しかも人間の一生涯において、格段的突破向上の関門は入信であります。神を知ること、永遠の光をつかむことであります。信仰をほんとうにつかむ時は、いままでの物質的な、外的な生涯、生活、考え方から急激に飛躍して、一段高く飛びあがった霊的な永遠性というもの、無限正というものがその人の環境に鍬和手まいります。
神にまかせきった安心というもの、またそこから出発して、自分のベストを尽くそうという、ほんとうの立命というものを得てまいります。今まではわずか人生五十年の自分であり、五尺の自分であったのが、今度は永遠の自分であり、世界と一つの自分になってまいります。神さまの家来であり、宇宙の細胞である自分になってまいります。それだけ一遍に飛躍することができ、向上することができ、悟ることができます。ここが大事なところであります。
一芸一能を修得するのにも、はじは何もわからぬ。それを突破して多少人の真似をしてゆこうとする時代が過ぎると、いくぶん要領がわかる。それがすむと、今度は自分で多少慢心気が出たり、わかったように思う。つぎに行きつまってくる。行きつまった時にはじめて反省するようになり、ほんとうに深い工夫をするようになる。そこを突破したときに、ほんとうの呼吸とか神髄とかいうものをはじめてつかむーーという順序になるのであります。なんでも次々に時機がある。季節にも春夏秋冬があって、それが序をおうて突破向上してゆくところに一年の完成があります。

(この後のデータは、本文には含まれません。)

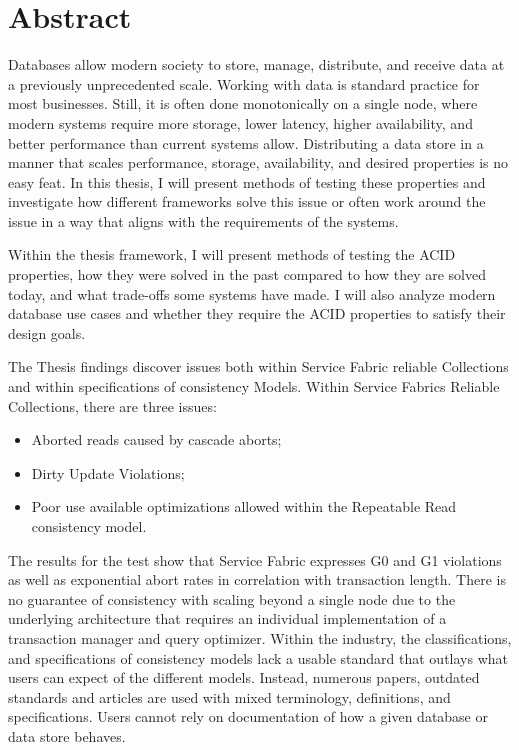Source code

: \documentclass[a4paper,10pt,titlepage]{report}
\begin{document}
    \section*{Abstract}
    Databases allow modern society to store, manage, distribute, and receive data at a previously unprecedented scale. Working with data is standard practice for most businesses. Still, it is often done monotonically on a single node, where modern systems require more storage, lower latency, higher availability, and better performance than current systems allow. Distributing a data store in a manner that scales performance, storage, availability, and desired properties is no easy feat. In this thesis, I will present methods of testing these properties and investigate how different frameworks solve this issue or often work around the issue in a way that aligns with the requirements of the systems. \\
    \vspace{5mm}

    Within the thesis framework, I will present methods of testing the ACID properties, how they were solved in the past compared to how they are solved today, and what trade-offs some systems have made. I will also analyze modern database use cases and whether they require the ACID properties to satisfy their design goals.\\
    \vspace{5mm}


    The Thesis findings discover issues both within Service Fabric reliable Collections and within specifications of consistency Models. 
    Within Service Fabrics Reliable Collections, there are three issues: 
    \begin{itemize}
    \item Aborted reads caused by cascade aborts;
    \item Dirty Update Violations;
    \item Poor use available optimizations allowed within the Repeatable Read consistency model. 
    \end{itemize}
    
    The results for the test show that Service Fabric expresses G0 and G1 violations as well as exponential abort rates in correlation with transaction length. There is no guarantee of consistency with scaling beyond a single node due to the underlying architecture that requires an individual implementation of a transaction manager and query optimizer.
    Within the industry, the classifications, and specifications of consistency models lack a usable standard that outlays what users can expect of the different models.
    Instead, numerous papers, outdated standards and articles are used with mixed terminology, definitions, and specifications. Users cannot rely on documentation of how a given database or data store behaves.
\end{document}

それと同時に、人生においても得意な時もあれば失意な時もある。自分でなんでも出来るように思うている時もあれば、また逆に人間の利器はごく貧弱でつまらぬように思う時もあります。そういうふうに、次々に時機をへて段々より高くなってゆくのであります。その中でさっき申しました、早く信仰を得るか得ないかということが、いちばんの突破向上の岐れ目であり、境界線(さかいめ)であります。
何が大事であるというて、これほど人間にとって大事なことはないのであります。ここをパッと突破する、飛びあがる、ほんとうに信じきる境地へゆくというには簡単ではゆかない、普通の気持ちではいけない。理屈では簡単であるかも知れませんが、実際問題としては、これは生死を賭けた問題でありまして、自分の全霊全身をぶっつけて、つかみ出して、そして神さまと向かい合ってゆく、その道を素っ裸体で走ってゆく賢明な気持ちがなければならないのであります。そうでなければ、真の信仰は得られるものではありません。
信仰を、はじめ、得ようとするその当初の気持ちが、ごくざっくばらんであり無造作で、何でもなしに多少真似をしておれば、おがんでおればわかってくるよい思っておると間違いであります。それでも長いことやっておったり、それまでにいろいろな目に遭わされたり、多少死に目に遭ったりした人は早くわかりますが、普通、そうはゆかない。
それで突破には、この真剣味ということーーこれがいちばん大事であります。で、人間は毎日すこしずつでも突破してゆき、省みて、去年よりは今年、昨日よりは今日の方が多少よくなっておる。
その自覚、喜びを持ちつつゆくという生活でなければならぬのであります。それにはどうしても真剣味が必要でありまして、この真剣味のないところには、百年ついやしたところで、同じ所をグルグルまわっているようなものでありまして、なんら得るところはないのであります。で、真剣になって為しきる人は幸福であります。物事を外的に成功するとか、せんとかいうことは問題ではありません。真剣な人は失敗しても損をしても、人に叩かれても、ああいう時はこうすべきであったと省みることによって、一つ霊的な財産を殖やしている。真剣でない人は僥倖に成功しても、比較的なんとも思わぬ、感慨がない、有難味を知らぬ。失敗してもあわてるだけで腹に沁まない。そのことからの教訓を得ることがすくない。で、ぜひ皆さん、信仰をすでに得られている人もあり、なお、これから得られようと思われておる人もあると思いますが、真剣に祈ること、真剣に為ることが大切であります。